Sherman, set the Wayback Machine to 1995, give or take one year. New York still had an amazing Fifth Avenue Book Fair, where you could buy used books on the street, meet your favorite authors, and many publishers gave away physical books for free to as many as would take them.
Ballantine Books was giving out a few that year. Among them was the first Worldwar book by Turtledove. My greedy little mitts were happy to grab each and every free book they could get.
One of the books looked intriguing. It has a cover mostly in green tones, with a circle of full grey spheres. In the center of that circle was an elven-looking face with red hair.
The book started in media res. The man from the cover, the protagonist, was on trial for something, and the prosecutor was his closest friend and lover. If he lost, it would be a death sentence. The protagonist is an alien, and his lover is a different alien.
Stepping outside the narrative a moment here, humans do appear occasionally in the story, and are relatively new to the whole galactic diplomacy business and aren't highly thought of. They don't really feature in the story much.

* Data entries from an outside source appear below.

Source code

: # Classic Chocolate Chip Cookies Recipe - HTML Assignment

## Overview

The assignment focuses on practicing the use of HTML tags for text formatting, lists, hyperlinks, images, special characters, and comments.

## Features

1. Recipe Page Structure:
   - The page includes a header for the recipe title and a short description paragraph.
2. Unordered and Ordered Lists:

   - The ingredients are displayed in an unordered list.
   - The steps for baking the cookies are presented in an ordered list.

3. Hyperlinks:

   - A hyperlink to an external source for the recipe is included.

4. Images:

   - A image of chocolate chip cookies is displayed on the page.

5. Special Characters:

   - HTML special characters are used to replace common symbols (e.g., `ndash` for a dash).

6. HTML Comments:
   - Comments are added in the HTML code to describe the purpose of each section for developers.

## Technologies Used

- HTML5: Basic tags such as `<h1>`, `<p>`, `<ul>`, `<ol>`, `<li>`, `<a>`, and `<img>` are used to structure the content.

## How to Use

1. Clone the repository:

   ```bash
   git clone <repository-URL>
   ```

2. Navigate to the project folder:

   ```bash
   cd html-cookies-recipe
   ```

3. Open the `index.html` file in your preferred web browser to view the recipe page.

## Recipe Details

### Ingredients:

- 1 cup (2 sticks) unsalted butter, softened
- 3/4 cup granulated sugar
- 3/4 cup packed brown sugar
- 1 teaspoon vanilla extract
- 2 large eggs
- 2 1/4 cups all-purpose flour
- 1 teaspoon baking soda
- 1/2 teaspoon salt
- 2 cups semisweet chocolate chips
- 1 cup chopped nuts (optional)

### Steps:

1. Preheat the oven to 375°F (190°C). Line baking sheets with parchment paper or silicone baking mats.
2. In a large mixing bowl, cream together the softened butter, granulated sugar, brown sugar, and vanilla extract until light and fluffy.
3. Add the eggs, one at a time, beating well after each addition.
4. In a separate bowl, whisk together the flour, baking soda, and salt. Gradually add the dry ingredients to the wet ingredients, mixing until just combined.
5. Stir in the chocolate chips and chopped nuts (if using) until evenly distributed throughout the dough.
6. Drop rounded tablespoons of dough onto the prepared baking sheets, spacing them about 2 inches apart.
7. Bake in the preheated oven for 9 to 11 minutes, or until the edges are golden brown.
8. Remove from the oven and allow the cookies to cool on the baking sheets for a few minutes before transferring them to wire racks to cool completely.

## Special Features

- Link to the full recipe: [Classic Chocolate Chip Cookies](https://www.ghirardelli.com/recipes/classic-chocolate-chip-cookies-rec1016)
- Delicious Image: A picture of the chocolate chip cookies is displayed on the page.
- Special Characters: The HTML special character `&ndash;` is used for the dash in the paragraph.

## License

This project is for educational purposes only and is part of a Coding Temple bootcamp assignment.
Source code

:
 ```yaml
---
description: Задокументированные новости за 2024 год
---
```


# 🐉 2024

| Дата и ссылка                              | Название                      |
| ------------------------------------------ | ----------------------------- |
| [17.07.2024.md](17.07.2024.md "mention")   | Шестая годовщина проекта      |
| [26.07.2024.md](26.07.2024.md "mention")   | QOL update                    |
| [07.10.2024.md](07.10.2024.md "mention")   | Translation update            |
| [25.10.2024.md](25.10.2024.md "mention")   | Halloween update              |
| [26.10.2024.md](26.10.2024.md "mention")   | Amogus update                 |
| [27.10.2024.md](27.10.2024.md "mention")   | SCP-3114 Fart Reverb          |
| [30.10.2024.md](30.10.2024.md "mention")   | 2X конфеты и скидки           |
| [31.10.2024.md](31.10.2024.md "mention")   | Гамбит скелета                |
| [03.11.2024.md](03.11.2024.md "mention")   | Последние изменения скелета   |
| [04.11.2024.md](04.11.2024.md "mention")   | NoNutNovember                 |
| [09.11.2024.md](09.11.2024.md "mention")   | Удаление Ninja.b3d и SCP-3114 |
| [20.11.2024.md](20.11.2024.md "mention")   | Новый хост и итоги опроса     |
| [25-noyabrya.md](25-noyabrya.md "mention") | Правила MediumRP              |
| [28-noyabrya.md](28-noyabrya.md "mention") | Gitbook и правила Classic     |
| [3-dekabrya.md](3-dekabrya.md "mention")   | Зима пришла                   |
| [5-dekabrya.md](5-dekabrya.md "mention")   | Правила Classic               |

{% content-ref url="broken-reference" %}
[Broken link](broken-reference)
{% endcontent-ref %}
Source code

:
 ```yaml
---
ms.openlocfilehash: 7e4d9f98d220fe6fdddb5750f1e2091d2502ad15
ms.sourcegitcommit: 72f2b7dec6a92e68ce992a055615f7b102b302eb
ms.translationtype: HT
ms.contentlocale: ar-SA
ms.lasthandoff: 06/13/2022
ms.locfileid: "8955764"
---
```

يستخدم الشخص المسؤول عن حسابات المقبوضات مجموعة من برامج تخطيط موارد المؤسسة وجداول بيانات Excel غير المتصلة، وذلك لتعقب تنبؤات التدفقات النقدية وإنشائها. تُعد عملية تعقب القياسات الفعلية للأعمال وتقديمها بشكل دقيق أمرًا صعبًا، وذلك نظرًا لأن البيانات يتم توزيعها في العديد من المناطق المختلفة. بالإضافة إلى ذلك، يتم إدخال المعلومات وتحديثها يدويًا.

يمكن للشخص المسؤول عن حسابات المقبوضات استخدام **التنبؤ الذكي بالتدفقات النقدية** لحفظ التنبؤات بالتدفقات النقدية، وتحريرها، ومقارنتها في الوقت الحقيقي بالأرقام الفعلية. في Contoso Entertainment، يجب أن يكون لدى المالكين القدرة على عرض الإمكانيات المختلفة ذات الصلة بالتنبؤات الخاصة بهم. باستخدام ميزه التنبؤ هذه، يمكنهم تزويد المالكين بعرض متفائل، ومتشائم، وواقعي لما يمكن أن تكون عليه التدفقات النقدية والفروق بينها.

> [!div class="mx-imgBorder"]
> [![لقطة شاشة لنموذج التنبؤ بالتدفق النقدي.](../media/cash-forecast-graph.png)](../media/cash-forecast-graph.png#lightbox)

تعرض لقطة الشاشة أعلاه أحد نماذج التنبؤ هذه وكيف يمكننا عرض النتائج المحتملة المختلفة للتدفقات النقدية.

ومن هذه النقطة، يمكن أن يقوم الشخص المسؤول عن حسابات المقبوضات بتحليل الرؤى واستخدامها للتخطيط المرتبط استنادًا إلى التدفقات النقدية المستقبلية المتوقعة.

We are then taken back to when the protagonist was a boy and was discovered by the greatest living performance artist, who takes the protagonist as a pupil. More, the two eventually form a father-son type bond, as the artist helps the pupil heal from the emotional and physical scars from his abusive childhood. We also learn that his species ages about 8 years for every hundred, so that childhood lasted a long, long time. One of the abuses was denying him salt, which his species needs every day or two in order to survive. The performer gives his pupil a necklace with a vial on it so he may always keep a bit of salt with him and feel safe.
The father/performer takes his pupil around the universe for a hundred fifty years or so, introducing him to all manner of creatures. He befriends a creature which is furry and soft (who appears throughout the book and would end up being the prosecutor in the trial).
One planet they go to is full of a species of people who are more or less the dullest, greyest people imaginable. But every year they do some kind of dance where they express the harmonies of the universe or something, and it's always the most stunningly beautiful thing anyone has ever seen. It also has a grey name like DanceSong or something.
The protagonist is so entranced that he must learn it. But he is rebuffed for not being one of the species, though not unkindly.
Years pass and the father dies, the pupil now the acknowledged greatest performance artist in the universe. There is a section where he befriends an angry human while playing Hamlet on a cruise ship. He can't find salt, and is reduced to drinking a few mustard packets in desperation. Suddenly the ship is hit my a freak meteor or something, and the Artist manages to save the angry Human.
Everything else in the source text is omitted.